Each place they visit all the way down to Sri Lanka and back evokes several stories, often at variance with what they had read while researching the Ramayana prior to undertaking this journey. They meet interesting people, take in different landscapes and, yes, taste delicious food — or not! For instance, on the edge of Allahabad fort is where Sita is believed to have prayed before leaving for Chitrakoot; but before leaving Allahabad, our authors make sure to taste Bhagat Chaat Bhandar’s mouthwatering pakore ki chaat! From Delhi they take the Sampark Kranti Express to Chitrakoot where they were advised to stay because the forest had ‘plenty of animals to hunt, many trees that bear fruit, and where many ascetics have chosen to live.’
Pande and Kulkarni embark on a 450-foot descent through thick forest to Lonar lake in Maharashtra; the lake is in the middle of a crater which ‘is one of the only four impact craters in the world in basaltic rock and is still beautifully preserved. Maskelynite, a glass-like material that was thrown up by the impact, still shines through the sand at the edges of the lake.’ Locals believe the lake was ‘Shukracharya’s laboratory where he perfected the Sanjeevani drug that resurrected dead rakshasas.’
They come across a village en route to Nashik where, apparently, Sita was abandoned after aspersions were cast on her character. However, when the villagers ignored her pleas for help, she cursed them saying wheat would never grow in their soil. ‘The curse stayed for thousands of years, all the way till 1965, when the Green Revolution brought in a hybrid variety of wheat and other grains that could be grown here,’ a village elder tells the authors. ‘…grain stalks would simply crumble if we tried sowing wheat here…’
The world is full of Ramas and Ravanas, individuals of great merit, yet vulnerable to human frailties. But one thread runs through both epics, and that is the self-destructive nature of hate.
While they found some places difficult to locate, some seemed even to have been forgotten. But the majority were well remembered, both by the people and through folklore. At times, though, it seemed the stories were very much imagined, as in Mumbai, for instance. But, as a trustee of a temple in Walkeshwar tells them, ‘It is not about what happened here, but what people believe in.’ This remark makes the authors realise that ‘the truth is only what we want to believe. If people believe Rama came to Mumbai, then he sure did!’

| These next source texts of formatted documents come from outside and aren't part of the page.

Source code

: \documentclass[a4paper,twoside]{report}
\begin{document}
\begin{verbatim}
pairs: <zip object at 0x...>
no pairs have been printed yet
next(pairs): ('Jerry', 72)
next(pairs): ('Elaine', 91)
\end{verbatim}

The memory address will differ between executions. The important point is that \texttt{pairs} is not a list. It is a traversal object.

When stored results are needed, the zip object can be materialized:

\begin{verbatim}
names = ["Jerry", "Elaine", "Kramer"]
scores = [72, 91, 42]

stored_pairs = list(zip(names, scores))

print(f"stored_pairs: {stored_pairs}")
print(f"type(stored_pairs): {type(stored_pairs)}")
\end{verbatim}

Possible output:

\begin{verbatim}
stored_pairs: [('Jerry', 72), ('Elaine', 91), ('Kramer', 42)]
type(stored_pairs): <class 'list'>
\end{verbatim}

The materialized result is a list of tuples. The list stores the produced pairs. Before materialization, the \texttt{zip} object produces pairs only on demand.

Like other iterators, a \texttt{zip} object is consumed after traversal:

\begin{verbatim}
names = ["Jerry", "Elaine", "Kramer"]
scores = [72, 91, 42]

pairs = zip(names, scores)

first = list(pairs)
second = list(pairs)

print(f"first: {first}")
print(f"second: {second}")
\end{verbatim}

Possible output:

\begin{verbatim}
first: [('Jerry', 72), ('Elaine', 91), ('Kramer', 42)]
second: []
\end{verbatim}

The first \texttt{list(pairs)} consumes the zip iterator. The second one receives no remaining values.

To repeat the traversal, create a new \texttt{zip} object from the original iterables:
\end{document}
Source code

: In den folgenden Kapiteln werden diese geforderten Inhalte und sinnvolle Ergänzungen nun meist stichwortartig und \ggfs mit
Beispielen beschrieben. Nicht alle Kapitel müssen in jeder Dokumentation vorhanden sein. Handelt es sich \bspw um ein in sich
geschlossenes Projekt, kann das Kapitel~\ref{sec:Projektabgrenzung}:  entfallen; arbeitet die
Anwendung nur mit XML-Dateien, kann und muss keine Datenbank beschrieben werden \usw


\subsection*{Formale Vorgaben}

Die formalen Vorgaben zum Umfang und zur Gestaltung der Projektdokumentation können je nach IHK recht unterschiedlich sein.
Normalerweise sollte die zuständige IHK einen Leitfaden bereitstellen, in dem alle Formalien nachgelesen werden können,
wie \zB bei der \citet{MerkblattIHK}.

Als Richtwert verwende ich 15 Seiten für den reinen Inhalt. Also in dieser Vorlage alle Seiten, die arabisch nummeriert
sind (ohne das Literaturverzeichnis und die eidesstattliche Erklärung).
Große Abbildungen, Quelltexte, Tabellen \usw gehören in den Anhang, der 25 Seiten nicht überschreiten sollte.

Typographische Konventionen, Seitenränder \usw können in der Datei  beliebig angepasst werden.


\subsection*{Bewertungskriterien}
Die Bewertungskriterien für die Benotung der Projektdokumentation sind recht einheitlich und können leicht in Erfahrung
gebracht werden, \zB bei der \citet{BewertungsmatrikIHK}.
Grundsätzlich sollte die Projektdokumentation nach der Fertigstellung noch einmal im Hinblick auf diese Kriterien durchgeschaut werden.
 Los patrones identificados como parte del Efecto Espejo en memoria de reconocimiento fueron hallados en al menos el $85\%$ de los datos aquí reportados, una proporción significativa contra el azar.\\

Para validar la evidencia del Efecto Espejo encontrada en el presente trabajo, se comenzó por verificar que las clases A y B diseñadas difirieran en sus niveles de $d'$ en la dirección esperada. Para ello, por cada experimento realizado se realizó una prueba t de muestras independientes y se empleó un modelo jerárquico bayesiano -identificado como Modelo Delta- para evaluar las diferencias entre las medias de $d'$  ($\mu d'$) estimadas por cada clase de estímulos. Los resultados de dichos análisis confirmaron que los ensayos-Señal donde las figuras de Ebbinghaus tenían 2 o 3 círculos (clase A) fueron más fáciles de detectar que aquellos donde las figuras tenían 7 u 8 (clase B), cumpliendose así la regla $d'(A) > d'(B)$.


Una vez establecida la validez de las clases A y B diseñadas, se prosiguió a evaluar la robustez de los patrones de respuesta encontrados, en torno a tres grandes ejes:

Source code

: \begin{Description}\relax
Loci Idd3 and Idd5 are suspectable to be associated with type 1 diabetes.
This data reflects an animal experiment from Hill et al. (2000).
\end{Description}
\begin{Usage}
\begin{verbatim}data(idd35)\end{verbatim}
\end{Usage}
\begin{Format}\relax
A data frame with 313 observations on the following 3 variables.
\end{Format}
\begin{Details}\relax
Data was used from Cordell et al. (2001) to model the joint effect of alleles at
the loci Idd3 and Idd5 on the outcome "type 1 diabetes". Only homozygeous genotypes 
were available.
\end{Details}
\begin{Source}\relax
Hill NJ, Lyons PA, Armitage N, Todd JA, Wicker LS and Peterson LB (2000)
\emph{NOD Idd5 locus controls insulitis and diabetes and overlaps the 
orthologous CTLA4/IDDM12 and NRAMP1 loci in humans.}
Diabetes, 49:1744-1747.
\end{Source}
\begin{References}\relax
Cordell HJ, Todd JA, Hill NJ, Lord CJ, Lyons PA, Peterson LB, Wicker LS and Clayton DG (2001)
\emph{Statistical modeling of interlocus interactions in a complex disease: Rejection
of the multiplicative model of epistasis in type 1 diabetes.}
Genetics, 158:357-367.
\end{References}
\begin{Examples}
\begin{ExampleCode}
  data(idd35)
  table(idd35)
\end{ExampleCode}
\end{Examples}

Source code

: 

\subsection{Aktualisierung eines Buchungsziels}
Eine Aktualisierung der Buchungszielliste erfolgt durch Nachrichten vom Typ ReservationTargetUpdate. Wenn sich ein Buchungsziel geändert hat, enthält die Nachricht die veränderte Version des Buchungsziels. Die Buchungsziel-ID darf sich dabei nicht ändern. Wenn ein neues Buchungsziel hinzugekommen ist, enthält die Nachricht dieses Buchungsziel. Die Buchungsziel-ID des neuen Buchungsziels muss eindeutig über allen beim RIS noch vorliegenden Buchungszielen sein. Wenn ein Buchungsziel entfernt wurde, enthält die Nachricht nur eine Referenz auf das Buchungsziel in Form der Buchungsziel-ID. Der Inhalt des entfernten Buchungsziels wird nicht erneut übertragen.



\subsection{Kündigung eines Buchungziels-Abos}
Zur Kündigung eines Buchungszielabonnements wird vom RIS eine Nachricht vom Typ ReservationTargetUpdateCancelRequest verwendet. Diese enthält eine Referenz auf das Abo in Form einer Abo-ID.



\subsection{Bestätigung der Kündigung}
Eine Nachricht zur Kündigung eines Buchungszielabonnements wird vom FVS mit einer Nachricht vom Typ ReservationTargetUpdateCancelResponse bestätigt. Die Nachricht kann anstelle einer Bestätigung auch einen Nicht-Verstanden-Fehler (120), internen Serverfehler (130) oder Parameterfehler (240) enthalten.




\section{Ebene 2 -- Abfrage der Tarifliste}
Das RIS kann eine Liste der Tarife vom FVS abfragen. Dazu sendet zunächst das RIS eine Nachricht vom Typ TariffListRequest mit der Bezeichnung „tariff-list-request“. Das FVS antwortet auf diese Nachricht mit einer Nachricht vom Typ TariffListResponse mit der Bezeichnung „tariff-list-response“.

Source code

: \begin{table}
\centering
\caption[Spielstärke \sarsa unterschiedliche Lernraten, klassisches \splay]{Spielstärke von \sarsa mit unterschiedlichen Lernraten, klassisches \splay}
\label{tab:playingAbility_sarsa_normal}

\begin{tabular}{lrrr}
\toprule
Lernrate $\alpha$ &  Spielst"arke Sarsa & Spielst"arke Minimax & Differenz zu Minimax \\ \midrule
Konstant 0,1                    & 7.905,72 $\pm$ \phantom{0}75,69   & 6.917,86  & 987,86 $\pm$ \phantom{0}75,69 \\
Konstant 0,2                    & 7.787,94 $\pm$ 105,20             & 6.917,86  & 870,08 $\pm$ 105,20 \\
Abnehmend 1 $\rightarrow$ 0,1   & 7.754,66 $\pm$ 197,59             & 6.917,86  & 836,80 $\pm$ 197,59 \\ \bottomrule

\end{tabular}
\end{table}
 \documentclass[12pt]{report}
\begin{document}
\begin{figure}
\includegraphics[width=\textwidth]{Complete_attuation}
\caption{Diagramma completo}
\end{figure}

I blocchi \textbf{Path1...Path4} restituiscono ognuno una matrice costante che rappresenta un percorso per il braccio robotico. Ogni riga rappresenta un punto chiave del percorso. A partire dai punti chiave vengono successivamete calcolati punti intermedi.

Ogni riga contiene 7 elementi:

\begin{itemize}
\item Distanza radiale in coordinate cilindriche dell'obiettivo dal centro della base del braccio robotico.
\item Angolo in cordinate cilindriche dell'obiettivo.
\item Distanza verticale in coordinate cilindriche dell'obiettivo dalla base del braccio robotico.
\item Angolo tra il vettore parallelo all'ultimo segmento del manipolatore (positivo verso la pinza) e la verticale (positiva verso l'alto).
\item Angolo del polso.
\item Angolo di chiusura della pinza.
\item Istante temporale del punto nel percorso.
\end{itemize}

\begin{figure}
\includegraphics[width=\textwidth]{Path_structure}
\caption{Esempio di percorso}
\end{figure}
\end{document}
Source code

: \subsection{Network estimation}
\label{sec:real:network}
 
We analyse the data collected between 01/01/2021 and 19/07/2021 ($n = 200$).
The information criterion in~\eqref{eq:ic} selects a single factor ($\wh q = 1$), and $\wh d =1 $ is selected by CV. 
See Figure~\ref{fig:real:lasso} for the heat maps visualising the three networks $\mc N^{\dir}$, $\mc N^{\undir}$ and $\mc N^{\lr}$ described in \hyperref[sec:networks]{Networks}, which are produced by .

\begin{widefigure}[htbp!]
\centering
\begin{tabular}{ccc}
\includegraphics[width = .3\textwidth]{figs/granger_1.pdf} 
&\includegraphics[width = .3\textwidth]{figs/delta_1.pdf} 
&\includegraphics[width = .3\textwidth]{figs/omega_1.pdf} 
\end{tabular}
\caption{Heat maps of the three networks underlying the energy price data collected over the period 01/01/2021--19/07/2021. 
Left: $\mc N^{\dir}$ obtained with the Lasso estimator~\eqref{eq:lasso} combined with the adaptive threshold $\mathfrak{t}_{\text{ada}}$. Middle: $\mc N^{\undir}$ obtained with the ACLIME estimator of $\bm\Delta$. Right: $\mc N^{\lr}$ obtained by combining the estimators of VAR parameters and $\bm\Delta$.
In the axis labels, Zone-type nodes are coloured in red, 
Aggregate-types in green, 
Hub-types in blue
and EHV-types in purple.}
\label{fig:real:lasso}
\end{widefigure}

Apparently, the popular stories about the Lakshman Rekha and Shabari tasting every berry she offered Rama has no literary or historical validity in any of the five versions of the epic — Tulsidas, Valmiki, Eknath, Kambar and Adhyathmak — the authors researched. A mismatch between distances mentioned in the epic and facts suggest that Lanka was possibly larger than the Sri Lanka of today. It is such an irony that a kingdom described as being rich and prosperous is now facing its biggest economic crisis.
‘We notice that most temples in Sri Lanka also house prominent Buddhist pilgrimage sites,’ the authors note. ‘The Murugan temple in Kataragama is more well-known for the Buddhist complex inside (it also houses a mosque, a church, a temple to a tribal deity, and a temple to Ganesha), apart from those dedicated to Murugan’s wives — Valli and Devayani.’ And at Nil Diya Pokuna, or blue water lake, they trudge through a pitch-dark tunnel in Istripuram to see the cave where Sita was supposedly hidden, but they don’t have the stomach to squeeze into the cave. ‘Many believe that Ravana still lives in these caves,’ their guide tells them as they beat a hasty retreat!
The world is full of Ramas and Ravanas, individuals of great merit, yet vulnerable to human frailties. But one thread runs through both epics, and that is the self-destructive nature of hate. Now, that’s a lesson for our time.